##### Listed records #####
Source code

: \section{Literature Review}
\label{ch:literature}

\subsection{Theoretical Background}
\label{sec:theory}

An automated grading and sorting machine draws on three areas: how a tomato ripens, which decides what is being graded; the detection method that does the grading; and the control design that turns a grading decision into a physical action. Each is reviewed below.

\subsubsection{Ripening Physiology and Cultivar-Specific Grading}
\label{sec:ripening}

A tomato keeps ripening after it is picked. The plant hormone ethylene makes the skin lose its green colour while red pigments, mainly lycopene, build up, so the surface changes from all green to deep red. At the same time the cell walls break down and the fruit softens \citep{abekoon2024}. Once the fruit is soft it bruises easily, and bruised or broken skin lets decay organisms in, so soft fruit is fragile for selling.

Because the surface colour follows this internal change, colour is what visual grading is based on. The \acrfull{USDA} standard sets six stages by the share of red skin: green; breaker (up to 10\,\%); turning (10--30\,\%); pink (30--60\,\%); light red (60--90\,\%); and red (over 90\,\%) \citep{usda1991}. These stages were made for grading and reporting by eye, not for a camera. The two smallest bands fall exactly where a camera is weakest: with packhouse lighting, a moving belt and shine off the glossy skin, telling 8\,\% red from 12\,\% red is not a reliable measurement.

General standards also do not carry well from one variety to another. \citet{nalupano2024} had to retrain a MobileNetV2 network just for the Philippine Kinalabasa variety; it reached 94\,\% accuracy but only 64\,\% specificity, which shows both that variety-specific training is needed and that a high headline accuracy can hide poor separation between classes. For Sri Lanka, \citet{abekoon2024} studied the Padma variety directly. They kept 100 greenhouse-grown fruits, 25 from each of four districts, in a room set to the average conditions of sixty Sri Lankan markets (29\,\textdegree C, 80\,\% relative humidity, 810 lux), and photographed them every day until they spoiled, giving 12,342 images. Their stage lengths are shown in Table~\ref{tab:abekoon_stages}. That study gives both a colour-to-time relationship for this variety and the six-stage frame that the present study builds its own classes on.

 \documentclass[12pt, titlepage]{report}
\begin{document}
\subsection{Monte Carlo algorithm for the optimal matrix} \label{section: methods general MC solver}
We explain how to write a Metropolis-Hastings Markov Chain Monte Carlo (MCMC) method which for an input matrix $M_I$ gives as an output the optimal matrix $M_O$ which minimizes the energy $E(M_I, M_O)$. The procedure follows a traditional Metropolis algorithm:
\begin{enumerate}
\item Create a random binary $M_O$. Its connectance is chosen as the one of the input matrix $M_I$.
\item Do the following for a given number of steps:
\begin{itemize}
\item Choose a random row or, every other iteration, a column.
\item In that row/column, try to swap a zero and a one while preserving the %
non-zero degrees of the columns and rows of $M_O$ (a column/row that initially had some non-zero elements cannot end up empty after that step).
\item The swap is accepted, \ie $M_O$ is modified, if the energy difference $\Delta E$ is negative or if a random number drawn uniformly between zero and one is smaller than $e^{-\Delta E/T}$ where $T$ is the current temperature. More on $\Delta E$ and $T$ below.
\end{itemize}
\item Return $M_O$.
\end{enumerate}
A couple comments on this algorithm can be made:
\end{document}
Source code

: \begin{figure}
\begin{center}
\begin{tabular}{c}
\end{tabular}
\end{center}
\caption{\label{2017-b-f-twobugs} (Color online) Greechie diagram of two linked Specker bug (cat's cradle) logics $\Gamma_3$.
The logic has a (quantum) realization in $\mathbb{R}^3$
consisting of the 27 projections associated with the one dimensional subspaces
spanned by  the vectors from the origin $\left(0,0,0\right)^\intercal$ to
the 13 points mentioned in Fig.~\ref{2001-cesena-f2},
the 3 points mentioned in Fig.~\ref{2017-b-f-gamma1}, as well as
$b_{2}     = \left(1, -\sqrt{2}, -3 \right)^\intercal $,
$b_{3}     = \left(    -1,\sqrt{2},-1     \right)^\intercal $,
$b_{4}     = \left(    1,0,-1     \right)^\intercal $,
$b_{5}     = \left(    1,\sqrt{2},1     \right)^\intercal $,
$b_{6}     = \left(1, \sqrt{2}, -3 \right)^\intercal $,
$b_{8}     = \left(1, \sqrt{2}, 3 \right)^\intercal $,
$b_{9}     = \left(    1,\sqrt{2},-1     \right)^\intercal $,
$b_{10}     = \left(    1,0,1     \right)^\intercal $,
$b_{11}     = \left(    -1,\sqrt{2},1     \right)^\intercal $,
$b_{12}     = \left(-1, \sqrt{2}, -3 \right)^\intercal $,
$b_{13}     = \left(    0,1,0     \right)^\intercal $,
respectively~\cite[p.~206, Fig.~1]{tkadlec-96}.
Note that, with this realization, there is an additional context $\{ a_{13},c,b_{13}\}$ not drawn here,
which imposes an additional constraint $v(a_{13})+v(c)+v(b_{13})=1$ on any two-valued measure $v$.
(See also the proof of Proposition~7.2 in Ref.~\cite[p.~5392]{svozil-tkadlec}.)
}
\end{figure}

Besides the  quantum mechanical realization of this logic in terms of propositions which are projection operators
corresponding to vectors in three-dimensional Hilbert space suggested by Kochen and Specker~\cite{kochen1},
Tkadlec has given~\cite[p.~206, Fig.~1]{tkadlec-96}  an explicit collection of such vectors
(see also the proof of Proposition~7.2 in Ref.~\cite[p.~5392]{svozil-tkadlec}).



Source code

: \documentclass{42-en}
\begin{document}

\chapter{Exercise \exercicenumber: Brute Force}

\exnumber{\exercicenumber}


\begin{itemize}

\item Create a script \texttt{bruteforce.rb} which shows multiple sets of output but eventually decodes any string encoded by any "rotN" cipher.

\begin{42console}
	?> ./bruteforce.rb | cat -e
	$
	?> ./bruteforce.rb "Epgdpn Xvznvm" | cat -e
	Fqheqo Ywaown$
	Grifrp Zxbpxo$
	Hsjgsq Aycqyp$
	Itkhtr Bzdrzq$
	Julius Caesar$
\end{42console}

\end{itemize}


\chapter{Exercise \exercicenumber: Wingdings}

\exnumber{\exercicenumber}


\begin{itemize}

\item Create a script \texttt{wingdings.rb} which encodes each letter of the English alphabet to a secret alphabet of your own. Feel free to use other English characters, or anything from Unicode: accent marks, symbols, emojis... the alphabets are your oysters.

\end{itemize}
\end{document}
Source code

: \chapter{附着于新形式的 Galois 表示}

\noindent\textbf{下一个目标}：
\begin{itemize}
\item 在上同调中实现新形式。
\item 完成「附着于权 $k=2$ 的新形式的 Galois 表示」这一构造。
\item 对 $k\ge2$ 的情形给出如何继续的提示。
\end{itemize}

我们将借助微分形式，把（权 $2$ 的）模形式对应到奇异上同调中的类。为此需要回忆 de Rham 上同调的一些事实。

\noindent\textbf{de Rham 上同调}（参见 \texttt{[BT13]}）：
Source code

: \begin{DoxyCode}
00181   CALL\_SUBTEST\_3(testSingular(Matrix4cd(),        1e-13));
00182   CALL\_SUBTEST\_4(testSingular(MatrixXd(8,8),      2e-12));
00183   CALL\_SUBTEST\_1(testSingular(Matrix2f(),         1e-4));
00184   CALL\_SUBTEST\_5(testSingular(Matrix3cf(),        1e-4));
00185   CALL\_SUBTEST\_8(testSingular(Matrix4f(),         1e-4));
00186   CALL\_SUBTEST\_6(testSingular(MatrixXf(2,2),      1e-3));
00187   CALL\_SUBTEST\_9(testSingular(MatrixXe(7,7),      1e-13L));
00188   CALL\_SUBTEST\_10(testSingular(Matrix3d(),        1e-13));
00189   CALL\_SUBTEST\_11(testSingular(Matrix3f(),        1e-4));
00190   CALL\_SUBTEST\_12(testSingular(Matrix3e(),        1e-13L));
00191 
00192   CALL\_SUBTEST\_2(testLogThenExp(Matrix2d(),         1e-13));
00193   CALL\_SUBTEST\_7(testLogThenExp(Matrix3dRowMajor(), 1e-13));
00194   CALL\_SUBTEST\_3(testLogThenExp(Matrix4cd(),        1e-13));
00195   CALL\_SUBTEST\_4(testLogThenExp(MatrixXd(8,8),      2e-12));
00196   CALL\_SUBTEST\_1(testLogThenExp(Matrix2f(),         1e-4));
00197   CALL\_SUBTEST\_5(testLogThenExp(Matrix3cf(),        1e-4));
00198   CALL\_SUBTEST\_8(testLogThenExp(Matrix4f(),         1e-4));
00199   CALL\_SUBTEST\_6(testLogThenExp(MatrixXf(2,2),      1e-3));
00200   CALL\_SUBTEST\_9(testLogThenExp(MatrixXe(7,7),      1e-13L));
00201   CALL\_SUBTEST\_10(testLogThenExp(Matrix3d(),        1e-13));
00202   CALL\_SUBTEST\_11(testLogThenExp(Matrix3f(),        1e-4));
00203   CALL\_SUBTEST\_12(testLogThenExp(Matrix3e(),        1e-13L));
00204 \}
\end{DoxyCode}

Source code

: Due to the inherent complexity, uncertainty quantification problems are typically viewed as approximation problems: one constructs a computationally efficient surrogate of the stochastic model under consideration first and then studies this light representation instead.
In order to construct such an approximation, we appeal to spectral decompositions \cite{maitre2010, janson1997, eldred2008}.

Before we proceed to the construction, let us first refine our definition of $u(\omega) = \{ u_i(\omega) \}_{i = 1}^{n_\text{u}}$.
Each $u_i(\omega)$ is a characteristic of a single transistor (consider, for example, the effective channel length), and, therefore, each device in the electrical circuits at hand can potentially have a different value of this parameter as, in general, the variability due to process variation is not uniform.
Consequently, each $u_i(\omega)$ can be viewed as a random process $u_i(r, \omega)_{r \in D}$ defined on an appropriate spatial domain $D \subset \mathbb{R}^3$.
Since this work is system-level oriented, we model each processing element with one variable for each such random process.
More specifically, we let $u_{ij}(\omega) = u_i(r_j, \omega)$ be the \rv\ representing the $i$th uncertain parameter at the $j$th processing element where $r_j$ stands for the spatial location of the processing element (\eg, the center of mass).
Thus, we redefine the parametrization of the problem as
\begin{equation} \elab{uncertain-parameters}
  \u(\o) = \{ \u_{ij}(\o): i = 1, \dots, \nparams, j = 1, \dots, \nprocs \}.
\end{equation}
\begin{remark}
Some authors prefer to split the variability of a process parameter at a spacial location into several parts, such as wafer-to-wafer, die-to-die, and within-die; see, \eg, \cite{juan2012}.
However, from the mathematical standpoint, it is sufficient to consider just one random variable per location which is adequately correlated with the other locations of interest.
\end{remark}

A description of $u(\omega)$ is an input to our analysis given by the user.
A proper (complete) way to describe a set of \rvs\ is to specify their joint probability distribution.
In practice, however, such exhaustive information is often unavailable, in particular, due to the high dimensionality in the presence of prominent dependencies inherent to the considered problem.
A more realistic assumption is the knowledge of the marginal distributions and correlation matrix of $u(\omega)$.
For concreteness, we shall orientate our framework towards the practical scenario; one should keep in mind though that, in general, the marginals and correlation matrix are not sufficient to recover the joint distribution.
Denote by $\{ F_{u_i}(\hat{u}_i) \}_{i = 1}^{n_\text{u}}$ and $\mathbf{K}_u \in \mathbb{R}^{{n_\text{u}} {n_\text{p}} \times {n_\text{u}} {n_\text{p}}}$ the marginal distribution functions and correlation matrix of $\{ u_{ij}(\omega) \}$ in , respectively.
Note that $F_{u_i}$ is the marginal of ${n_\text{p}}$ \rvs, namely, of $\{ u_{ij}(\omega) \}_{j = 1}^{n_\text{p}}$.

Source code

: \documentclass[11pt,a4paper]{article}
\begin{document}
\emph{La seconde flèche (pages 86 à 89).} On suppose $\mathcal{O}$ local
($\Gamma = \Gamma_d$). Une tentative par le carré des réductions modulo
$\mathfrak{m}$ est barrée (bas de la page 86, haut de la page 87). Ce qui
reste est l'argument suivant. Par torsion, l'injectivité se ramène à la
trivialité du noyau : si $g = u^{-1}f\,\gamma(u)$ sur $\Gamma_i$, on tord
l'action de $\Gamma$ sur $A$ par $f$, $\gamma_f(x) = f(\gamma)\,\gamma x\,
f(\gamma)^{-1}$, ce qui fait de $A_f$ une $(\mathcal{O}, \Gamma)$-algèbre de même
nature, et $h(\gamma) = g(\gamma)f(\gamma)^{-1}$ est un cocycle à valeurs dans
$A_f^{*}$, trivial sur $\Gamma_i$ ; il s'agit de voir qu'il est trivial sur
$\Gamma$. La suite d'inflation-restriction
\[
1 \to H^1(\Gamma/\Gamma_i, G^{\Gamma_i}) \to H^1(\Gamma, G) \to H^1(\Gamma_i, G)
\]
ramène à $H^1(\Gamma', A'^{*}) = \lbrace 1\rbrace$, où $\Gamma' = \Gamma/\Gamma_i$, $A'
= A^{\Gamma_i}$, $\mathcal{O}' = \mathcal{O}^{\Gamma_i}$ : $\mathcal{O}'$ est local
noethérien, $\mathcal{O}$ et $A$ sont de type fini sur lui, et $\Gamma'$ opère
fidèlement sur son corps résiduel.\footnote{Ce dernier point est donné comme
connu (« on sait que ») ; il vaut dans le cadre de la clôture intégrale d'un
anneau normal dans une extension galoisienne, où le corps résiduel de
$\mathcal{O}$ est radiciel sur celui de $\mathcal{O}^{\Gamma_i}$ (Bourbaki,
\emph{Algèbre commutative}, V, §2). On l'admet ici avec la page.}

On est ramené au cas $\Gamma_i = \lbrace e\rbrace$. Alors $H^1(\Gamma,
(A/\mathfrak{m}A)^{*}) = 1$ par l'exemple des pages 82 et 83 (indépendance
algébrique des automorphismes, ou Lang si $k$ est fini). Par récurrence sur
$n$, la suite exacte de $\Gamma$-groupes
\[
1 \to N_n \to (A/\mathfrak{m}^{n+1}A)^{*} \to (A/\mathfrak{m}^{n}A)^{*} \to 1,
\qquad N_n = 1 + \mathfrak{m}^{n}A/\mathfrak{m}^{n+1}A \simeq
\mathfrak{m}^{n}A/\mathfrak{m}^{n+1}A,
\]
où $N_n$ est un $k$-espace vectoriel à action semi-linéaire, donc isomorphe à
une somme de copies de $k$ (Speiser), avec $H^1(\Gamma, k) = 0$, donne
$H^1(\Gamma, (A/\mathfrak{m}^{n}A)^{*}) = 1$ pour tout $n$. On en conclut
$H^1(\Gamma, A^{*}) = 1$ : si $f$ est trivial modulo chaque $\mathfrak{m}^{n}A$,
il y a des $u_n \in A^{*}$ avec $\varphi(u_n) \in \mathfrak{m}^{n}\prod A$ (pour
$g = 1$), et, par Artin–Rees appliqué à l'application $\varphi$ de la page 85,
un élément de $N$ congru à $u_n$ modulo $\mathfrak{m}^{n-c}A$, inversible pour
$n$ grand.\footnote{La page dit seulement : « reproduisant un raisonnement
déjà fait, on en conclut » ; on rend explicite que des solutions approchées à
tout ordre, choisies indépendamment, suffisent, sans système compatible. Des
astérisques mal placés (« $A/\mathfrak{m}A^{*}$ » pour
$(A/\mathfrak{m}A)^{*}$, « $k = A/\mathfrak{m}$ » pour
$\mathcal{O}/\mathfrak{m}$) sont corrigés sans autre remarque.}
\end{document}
#####
» **Exercise brief**
Where a line of the records above holds the word "avec", copy that line.

» **Solution**
\emph{Algèbre commutative}, V, §2). On l'admet ici avec la page.}
une somme de copies de $k$ (Speiser), avec $H^1(\Gamma, k) = 0$, donne
il y a des $u_n \in A^{*}$ avec $\varphi(u_n) \in \mathfrak{m}^{n}\prod A$ (pour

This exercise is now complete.